Write out the data below exactly, beginning with the first line and ending once the line that has "I'm using the" is written.
○ ○ ○
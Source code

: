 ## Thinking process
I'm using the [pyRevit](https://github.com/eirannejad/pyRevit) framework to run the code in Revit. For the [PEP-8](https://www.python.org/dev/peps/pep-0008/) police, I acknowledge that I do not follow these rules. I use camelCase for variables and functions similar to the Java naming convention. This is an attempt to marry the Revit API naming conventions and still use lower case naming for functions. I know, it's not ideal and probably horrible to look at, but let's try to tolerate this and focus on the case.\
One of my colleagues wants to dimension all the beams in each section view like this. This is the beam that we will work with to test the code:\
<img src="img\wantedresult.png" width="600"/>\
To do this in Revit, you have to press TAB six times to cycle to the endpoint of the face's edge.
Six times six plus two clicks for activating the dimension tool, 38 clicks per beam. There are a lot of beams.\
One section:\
○ ○ ○
Written answer:
Source code

: ## Thinking process
I'm using the [pyRevit](https://github.com/eirannejad/pyRevit) framework to run the code in Revit. For the [PEP-8](https://www.python.org/dev/peps/pep-0008/) police, I acknowledge that I do not follow these rules. I use camelCase for variables and functions similar to the Java naming convention. This is an attempt to marry the Revit API naming conventions and still use lower case naming for functions. I know, it's not ideal and probably horrible to look at, but let's try to tolerate this and focus on the case.\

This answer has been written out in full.